As I felt her flesh, perfect and new on my chest, I felt the beginning reverberations of a love so ferocious. It would undo me at times. There was a part of me that wanted so desperately to be her first and last friend. But even though she came from my womb and gazed into my eyes first, she had a friend who came before me, who will remain with her her whole life: the breath.
As I began to prepare for my yoga teacher training, I encountered this notion of our breath as a friend. I was hesitant. It seemed like an abstraction. But as I lean in, I'm starting to understand what a gift it is to breathe. The breath is our friend because it is with us first, and truly with us until we pass away. Through all of life's sobering losses and electric highs, our breath is with us. Intimate and raw. It never misses a moment.
The breath is both voluntary and automatic, meaning we can control it but it also happens without our constant attention. In yoga, the breath in conjunction with movement is a catalyst for dramatic changes in the body and overall wellness. Some people practice meditation or yoga to become more aware of their breath, and others are more comfortable practicing focused breathing. However you get to know your breath, the experience of tuning in will change you in ways beyond what you might expect.
I always thought that breathing is something we just do — a function of being alive.
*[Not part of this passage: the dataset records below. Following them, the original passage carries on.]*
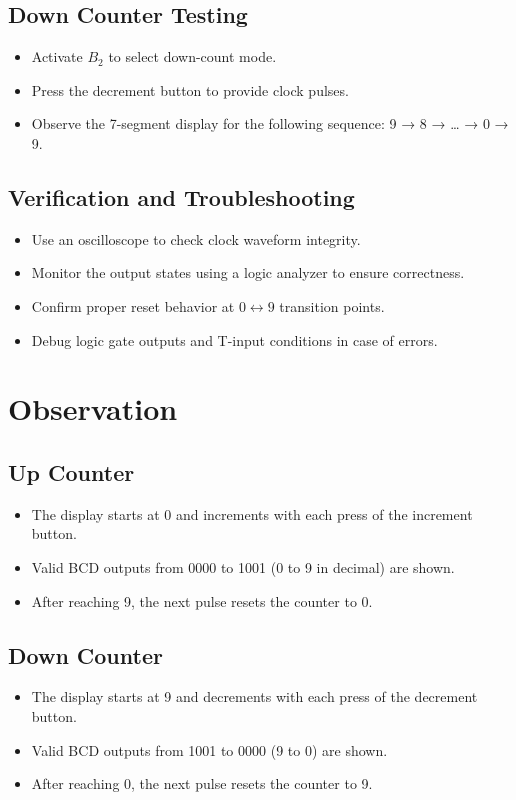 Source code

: \documentclass[12pt]{article}
\begin{document}
\subsection*{Down Counter Testing}
\begin{itemize}
    \item Activate $B_2$ to select down-count mode.
    \item Press the decrement button to provide clock pulses.
    \item Observe the 7-segment display for the following sequence: 9 → 8 → … → 0 → 9.
\end{itemize}

\subsection*{Verification and Troubleshooting}
\begin{itemize}
    \item Use an oscilloscope to check clock waveform integrity.
    \item Monitor the output states using a logic analyzer to ensure correctness.
    \item Confirm proper reset behavior at $0 \leftrightarrow 9$ transition points.
    \item Debug logic gate outputs and T-input conditions in case of errors.
\end{itemize}

\section*{Observation}

\subsection*{Up Counter}
\begin{itemize}
    \item The display starts at 0 and increments with each press of the increment button.
    \item Valid BCD outputs from 0000 to 1001 (0 to 9 in decimal) are shown.
    \item After reaching 9, the next pulse resets the counter to 0.
\end{itemize}

\subsection*{Down Counter}
\begin{itemize}
    \item The display starts at 9 and decrements with each press of the decrement button.
    \item Valid BCD outputs from 1001 to 0000 (9 to 0) are shown.
    \item After reaching 0, the next pulse resets the counter to 9.
\end{itemize}
\end{document}
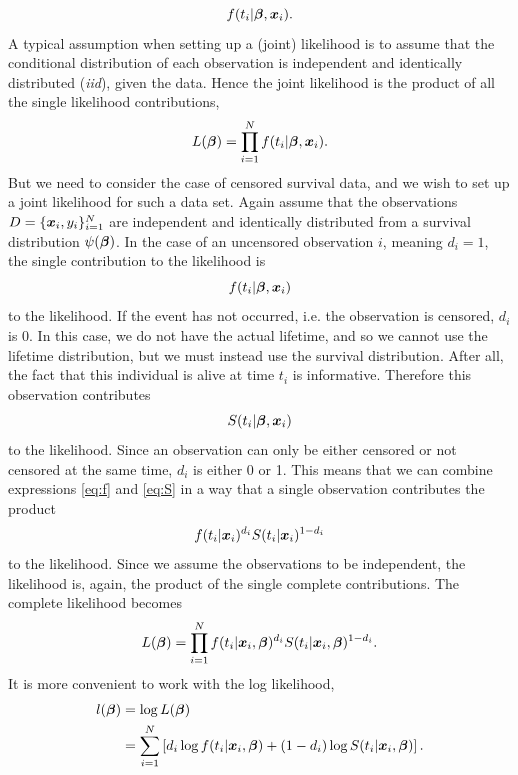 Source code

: \begin{equation*}
    f(t_i|\boldsymbol{\beta},\bm{x}_i).
\end{equation*}
A typical assumption when setting up a (joint) likelihood is to assume that the conditional distribution of each observation is independent and identically distributed (\textit{iid}), given the data.
Hence the joint likelihood is the product of all the single likelihood contributions,
\begin{equation*}
    L(\boldsymbol{\beta})=\prod_{i=1}^N f(t_i|\boldsymbol{\beta},\bm{x}_i).
\end{equation*}
But we need to consider the case of censored survival data, and we wish to set up a joint likelihood for such a data set.
Again assume that the observations $D=\{\bm{x}_i,y_i\}_{i=1}^N$ are independent and identically distributed from a survival distribution $\psi(\boldsymbol{\beta})$.
In the case of an uncensored observation $i$, meaning $d_i=1$, the single contribution to the likelihood is
\begin{equation}\label{eq:f}
    f(t_i|\boldsymbol{\beta},\bm{x}_{i})
\end{equation}
to the likelihood.
If the event has not occurred, i.e. the observation is censored, $d_i$ is 0.
In this case, we do not have the actual lifetime, and so we cannot use the lifetime distribution, but we must instead use the survival distribution.
After all, the fact that this individual is alive at time $t_i$ is informative.
Therefore this observation contributes
\begin{equation}\label{eq:S}
    S(t_i|\boldsymbol{\beta},\bm{x}_{i})
\end{equation}
to the likelihood.
Since an observation can only be either censored or not censored at the same time, $d_i$ is either 0 or 1.
This means that we can combine expressions \eqref{eq:f} and \eqref{eq:S} in a way that a single observation contributes the product
\begin{equation*}
    f(t_{i}|\bm{x}_i)^{d_i}S(t_{i}|\bm{x}_i)^{1-d_i}
\end{equation*}
to the likelihood.
Since we assume the observations to be independent, the likelihood is, again, the product of the single complete contributions.
The complete likelihood becomes
\begin{equation}\label{eq:surv-lik}
    L(\boldsymbol{\beta})=\prod_{i=1}^N f(t_i|\bm{x}_i,\boldsymbol{\beta})^{d_i} S(t_i|\bm{x}_i,\boldsymbol{\beta})^{1-d_i}.
\end{equation}
It is more convenient to work with the log likelihood,
\begin{align}\label{eq:surv-log-lik-1}
\begin{split}
    l(\boldsymbol{\beta})&=\log L(\boldsymbol{\beta}) \\
    &=\sum_{i=1}^N\left[ d_i \log f(t_i|\bm{x}_i,\boldsymbol{\beta}) + (1-d_i)\log S(t_i|\bm{x}_i,\boldsymbol{\beta})\right].
\end{split}
\end{align}
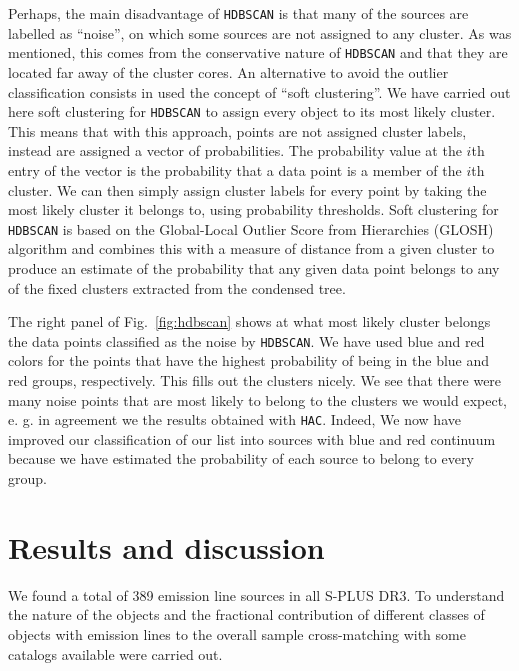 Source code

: \documentclass[fleqn,usenatbib]{mnras}
\begin{document}
Perhaps, the main disadvantage of \texttt{HDBSCAN} is that many of the sources are labelled
as ``noise'', on which some sources are not assigned to any cluster. As was mentioned,
this comes from the conservative nature of \texttt{HDBSCAN}
and that they are located far away of the cluster cores. An alternative to avoid the outlier
classification consists in used the concept of ``soft clustering''. We have carried out here soft
clustering for \texttt{HDBSCAN} to assign every object to its most likely cluster.
This means that with this approach, points are not assigned cluster labels, instead are
assigned a vector of probabilities. The probability value at the $i$th entry of the vector
is the probability that a data point is a member of the $i$th cluster. We can then simply
assign cluster labels for every point by taking the most likely cluster it belongs to,
using probability thresholds. Soft clustering for \texttt{HDBSCAN} is based on the
Global-Local Outlier Score from Hierarchies (GLOSH) algorithm \citep{Campello:2015}
and combines this with a
measure of distance from a given cluster to produce an estimate of the probability that any
given data point belongs to any of the fixed clusters extracted from the
condensed tree.

The right panel of Fig.~\ref{fig:hdbscan} shows at what most likely cluster belongs the data
points classified as the noise by \texttt{HDBSCAN}. We have used blue and red colors for the
points that have the highest probability of being in the blue and red groups, respectively.
This fills out the clusters nicely. We see that there were many noise points that are most
likely to belong to the clusters we would expect, e. g. in agreement we the results obtained
with \texttt{HAC}. Indeed, We now have improved our classification of our list into sources
with blue and red continuum because we have estimated the probability of each source to belong
to every group.

\section{Results and discussion}
\label{sec:results}

We found a total of 389 emission line sources in all S-PLUS DR3.
To understand the nature of the objects  and the fractional
contribution of different classes
of objects with emission lines to the overall sample cross-matching
with some catalogs available were carried out.
\end{document}
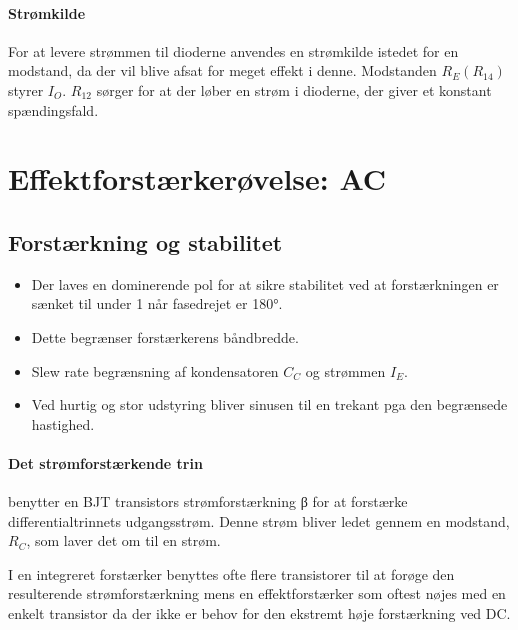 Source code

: \documentclass[danish]{article}
\begin{document}
\paragraph{Strømkilde}
For at levere strømmen til dioderne anvendes en strømkilde istedet for en modstand, da der vil blive afsat for meget effekt i denne.
Modstanden $R_E (R_{14})$ styrer $I_O$.
$R_{12}$ sørger for at der løber en strøm i dioderne, der giver et konstant spændingsfald.

\newpage
\section{Effektforstærkerøvelse: AC}

\subsection{Forstærkning og stabilitet}
\begin{itemize}
	\item Der laves en dominerende pol for at sikre stabilitet ved at forstærkningen er sænket til under 1 når fasedrejet er 180°.
	\item Dette begrænser forstærkerens båndbredde.
	\item Slew rate begrænsning af kondensatoren $C_C$ og strømmen $I_E$.
	\item Ved hurtig og stor udstyring bliver sinusen til en trekant pga den begrænsede hastighed.
\end{itemize}

\paragraph{Det strømforstærkende trin} benytter en BJT transistors strømforstærkning β for at forstærke differentialtrinnets udgangsstrøm. Denne strøm bliver ledet gennem en modstand, $R_C$, som laver det om til en strøm. 

I en integreret forstærker benyttes ofte flere transistorer til at forøge den resulterende strømforstærkning mens en effektforstærker som oftest nøjes med en enkelt transistor da der ikke er behov for den ekstremt høje forstærkning ved DC. 
\end{document}

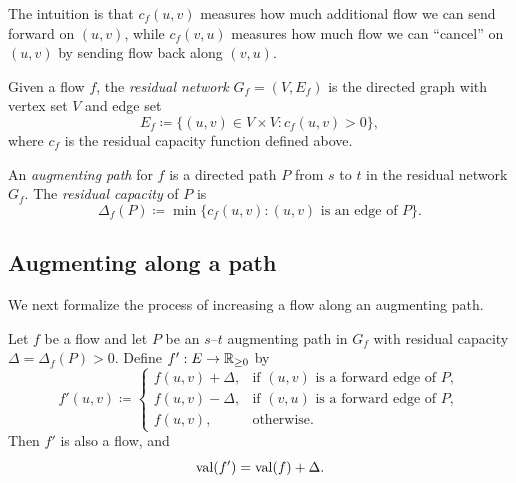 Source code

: \documentclass[11pt]{article}
\begin{document}
The intuition is that $c_f(u,v)$ measures how much additional flow we can send
forward on $(u,v)$, while $c_f(v,u)$ measures how much flow we can ``cancel''
on $(u,v)$ by sending flow back along $(v,u)$.

\begin{definition}
Given a flow $f$, the \emph{residual network} $G_f=(V,E_f)$ is the directed
graph with vertex set $V$ and edge set
\[
  E_f \coloneqq \{(u,v)\in V\times V : c_f(u,v) > 0\},
\]
where $c_f$ is the residual capacity function defined above.
\end{definition}

\begin{definition}
An \emph{augmenting path} for $f$ is a directed path $P$ from $s$ to $t$ in the
residual network $G_f$. The \emph{residual capacity} of $P$ is
\[
  \Delta_f(P) \coloneqq \min\{ c_f(u,v) : (u,v)\text{ is an edge of }P\}.
\]
\end{definition}

\subsection{Augmenting along a path}

We next formalize the process of increasing a flow along an augmenting path.

\begin{lemma}\label{lem:augment}
Let $f$ be a flow and let $P$ be an $s$--$t$ augmenting path in $G_f$ with
residual capacity $\Delta = \Delta_f(P) > 0$. Define $f':E\to \R_{\ge 0}$ by
\[
  f'(u,v) \coloneqq
  \begin{cases}
    f(u,v) + \Delta, & \text{if }(u,v)\text{ is a forward edge of }P,\\[0.25em]
    f(u,v) - \Delta, & \text{if }(v,u)\text{ is a forward edge of }P,\\[0.25em]
    f(u,v), & \text{otherwise}.
  \end{cases}
\]
Then $f'$ is also a flow, and
\[
  \val(f') = \val(f) + \Delta.
\]
\end{lemma}
\end{document}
And this is true. But it's more. It's about space. As people, we have the space in our bodies for breath — a space that is meant to be filled. The atmosphere actually pushes itself into us as we breathe. To put it another way, we create the space and the universe fills it.
I wildly love this girl, the one who came from me and emulates both my stubbornness and empathy. As much as it saddens me to know I cannot be her first and last friend, the breath, the one that stays with her, will serve her well. As long as she pays attention to what it has to tell her.